ID:121878
 
After giving some previews of the chargen system to my friends, I found the ability to customize leg stance was kind of undervalued... everybody chose either straight legs or the original slightly wide stance, and a majority went for the straight ones. They were also of the opinion that walking animation would be better.

So I've decided to drop the different stances and add walking animations. This along with a change to how arm movement is handled (since icons are mono-directional, I'm using directions to turn icon_state into a multidimensional array... north raises one arm, east raises the other, northeast for both at the same time) is going to simplify making clothing overlays quite a bit. More variety in body shape is something I can always add after launch.

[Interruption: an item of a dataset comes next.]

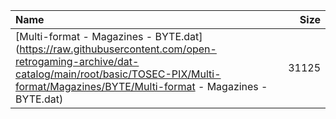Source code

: |Name|Size|
|:---|---:|
|[Multi-format - Magazines - BYTE.dat](https://raw.githubusercontent.com/open-retrogaming-archive/dat-catalog/main/root/basic/TOSEC-PIX/Multi-format/Magazines/BYTE/Multi-format - Magazines - BYTE.dat)|31125|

Having more visual feedback from the game when you're doing something is great, but it kind of exacerbates the feeling of lack of responsiveness from delay-and-tile-based movement, to the point that I'm thinking of breaking out of one of my self-imposed design constraints.

I spent a few minutes this past weekend figuring out how hard it would be to make a smoothly autoscrolling sidescrolling space shooter with BYOND's pixel movement (answer: not very.) and was impressed with how easy and seamless the native pixel movement is. From the beginning I've wanted differing movement rates to be a key part of the game, but if fast characters move twice as fast as average characters than a melee battle is no contest. So, small differences are the key. And pixel-based movement allows small differences.

What I'm working with now still involves a built-in movement delay, but one that operates between 0.5 and 2 tenths of a second most of the time. The point of having the movement delay is it allows me to add "slow" and "fast" conditions without altering how step_size is calculated.

I wasn't 100% sure that I was going to do this, but I just did a quick test with a pixel-moving PC and liked what I saw... then I got into combat and compared that to the movement of the enemies and, yeah. It makes such a difference. I think I'm going with this. With so much of the combat system devoted to things like maneuvering around enemies and going back and forth with them, it just works better.